Beliefs have to pay rent.
Exactly. When has a belief in god payed rent?
Would you start believing in some greater force if someone demostrates to you that those experiences exist by guiding you through the experience?
This is very wishy-washy language. If there were enough evidence of a 'greater force' to make it worth believing, I would believe it. Naturally, that would have to be a lot of evidence.
How much different kind of spiritual experiences would you need to experience to drop your belief in materialism?
For future reference, you'd use "many" instead of "much" in your first sentence. Anyway, by materialism do you mean physicalism? As above, I would need an enormous amount of evidence to change my views in this case.
Exactly. When has a belief in god payed rent?
I spoke didn't use the God word but spoke more generally about spiritual experiences, which you believe don't happen.
This is very wishy-washy language. If there were enough evidence of a 'greater force' to make it worth believing, I would believe it.
The question is: How much evidence would you need?
If I understand your map of the world right, spiritual experiences like recalling past lifes shouldn't exist? The people who make those reports didn't really made those experiences.
If someone would guide you...
The Wave: In Pursuit of the Rogues, Freaks, and Giants of the Ocean is a book about very big ocean waves-- the science, the danger (mostly to ships), and the surfers.
Really big waves weren't scientifically verified until about ten years ago-- part of the problem was that even though sailors had been reporting huge waves, scientists had a theory that big waves (maybe over 80', though I don't have a sharp dividing line) required very rare conditions. Once satellite surveillance for waves was possible, it turned out that big waves were fairly common, and might explain why a ship or two per week disappears.
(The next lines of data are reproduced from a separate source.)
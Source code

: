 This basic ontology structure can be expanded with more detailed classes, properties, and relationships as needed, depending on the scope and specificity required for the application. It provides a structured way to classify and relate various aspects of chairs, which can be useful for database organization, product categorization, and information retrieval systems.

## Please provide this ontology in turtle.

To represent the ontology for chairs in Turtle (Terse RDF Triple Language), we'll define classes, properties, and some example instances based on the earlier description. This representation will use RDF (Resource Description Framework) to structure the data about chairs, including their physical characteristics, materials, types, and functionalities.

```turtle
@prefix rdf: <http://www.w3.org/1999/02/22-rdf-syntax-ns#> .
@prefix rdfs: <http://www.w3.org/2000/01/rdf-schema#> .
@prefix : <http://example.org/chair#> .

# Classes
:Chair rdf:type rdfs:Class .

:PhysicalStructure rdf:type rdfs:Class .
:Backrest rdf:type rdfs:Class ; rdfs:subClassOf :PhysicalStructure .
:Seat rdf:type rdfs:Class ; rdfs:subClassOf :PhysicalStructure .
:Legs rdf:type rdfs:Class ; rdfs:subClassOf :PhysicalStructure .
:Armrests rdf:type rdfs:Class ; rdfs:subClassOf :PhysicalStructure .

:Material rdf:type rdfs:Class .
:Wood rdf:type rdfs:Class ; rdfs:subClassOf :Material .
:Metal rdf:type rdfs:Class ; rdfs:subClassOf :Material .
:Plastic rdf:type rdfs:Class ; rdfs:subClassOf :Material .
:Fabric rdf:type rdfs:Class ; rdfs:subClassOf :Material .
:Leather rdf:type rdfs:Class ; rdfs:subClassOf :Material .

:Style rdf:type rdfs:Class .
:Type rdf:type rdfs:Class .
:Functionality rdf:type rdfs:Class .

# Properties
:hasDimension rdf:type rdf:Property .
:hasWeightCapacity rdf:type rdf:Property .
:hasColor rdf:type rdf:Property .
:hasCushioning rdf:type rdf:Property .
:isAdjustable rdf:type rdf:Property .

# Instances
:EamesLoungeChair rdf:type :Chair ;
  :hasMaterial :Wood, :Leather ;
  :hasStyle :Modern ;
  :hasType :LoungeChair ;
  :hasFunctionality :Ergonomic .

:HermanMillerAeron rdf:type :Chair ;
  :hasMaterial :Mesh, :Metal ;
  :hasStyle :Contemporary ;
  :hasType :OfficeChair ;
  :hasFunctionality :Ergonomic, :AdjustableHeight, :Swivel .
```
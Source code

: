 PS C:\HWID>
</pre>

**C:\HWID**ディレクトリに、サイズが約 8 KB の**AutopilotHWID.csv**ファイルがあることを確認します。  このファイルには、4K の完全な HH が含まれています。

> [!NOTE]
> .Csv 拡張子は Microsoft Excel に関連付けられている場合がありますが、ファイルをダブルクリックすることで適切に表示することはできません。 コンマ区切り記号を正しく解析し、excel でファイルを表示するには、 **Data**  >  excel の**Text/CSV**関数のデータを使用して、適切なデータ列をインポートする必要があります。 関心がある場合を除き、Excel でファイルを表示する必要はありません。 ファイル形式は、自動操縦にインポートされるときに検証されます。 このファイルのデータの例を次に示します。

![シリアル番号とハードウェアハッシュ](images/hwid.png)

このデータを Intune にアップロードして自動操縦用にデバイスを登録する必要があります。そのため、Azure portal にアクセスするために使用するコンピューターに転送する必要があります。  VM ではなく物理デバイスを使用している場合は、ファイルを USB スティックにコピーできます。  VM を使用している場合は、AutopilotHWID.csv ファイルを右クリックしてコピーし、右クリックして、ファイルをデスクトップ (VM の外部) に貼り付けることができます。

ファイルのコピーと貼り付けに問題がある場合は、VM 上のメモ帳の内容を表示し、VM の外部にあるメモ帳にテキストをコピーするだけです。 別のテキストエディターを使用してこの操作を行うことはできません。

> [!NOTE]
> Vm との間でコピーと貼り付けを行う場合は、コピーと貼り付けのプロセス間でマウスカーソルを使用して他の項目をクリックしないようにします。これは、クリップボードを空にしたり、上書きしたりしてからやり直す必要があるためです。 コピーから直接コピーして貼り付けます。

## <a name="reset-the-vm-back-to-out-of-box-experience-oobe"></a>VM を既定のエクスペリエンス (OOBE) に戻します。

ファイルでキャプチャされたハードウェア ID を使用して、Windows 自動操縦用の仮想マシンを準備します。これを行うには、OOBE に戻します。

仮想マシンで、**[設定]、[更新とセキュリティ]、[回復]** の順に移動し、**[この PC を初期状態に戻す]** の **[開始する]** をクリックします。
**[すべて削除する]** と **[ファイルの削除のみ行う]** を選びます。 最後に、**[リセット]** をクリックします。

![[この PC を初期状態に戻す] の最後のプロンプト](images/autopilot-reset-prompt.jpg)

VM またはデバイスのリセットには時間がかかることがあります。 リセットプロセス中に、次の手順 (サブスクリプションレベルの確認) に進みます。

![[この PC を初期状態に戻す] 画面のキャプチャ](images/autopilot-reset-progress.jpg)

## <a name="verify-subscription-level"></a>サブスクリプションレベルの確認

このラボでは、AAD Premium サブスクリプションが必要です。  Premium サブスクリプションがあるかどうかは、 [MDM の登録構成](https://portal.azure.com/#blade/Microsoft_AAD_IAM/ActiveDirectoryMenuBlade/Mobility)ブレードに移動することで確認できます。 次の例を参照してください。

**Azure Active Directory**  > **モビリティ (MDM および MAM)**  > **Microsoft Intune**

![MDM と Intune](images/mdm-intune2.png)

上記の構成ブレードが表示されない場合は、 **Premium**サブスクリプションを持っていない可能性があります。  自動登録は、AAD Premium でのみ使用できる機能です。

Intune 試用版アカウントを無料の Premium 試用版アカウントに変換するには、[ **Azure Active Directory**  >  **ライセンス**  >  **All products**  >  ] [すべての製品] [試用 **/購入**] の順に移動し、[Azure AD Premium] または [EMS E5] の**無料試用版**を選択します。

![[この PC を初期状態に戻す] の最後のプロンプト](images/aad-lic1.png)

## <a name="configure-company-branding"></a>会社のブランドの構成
Russell Wynn: "The way the radar system works, the very big ones are difficult to measure," he said. When behemoth waves appeared in the satellite data, the space agencies considered these readings to be errors, and they were automatically deleted. "They give you missing value code instead, which is really annoying. We shout at them for that."
The reason I'm posting this is that I've become very skeptical about any theory which claims that something which is well-attested and physically possible is actually not happening.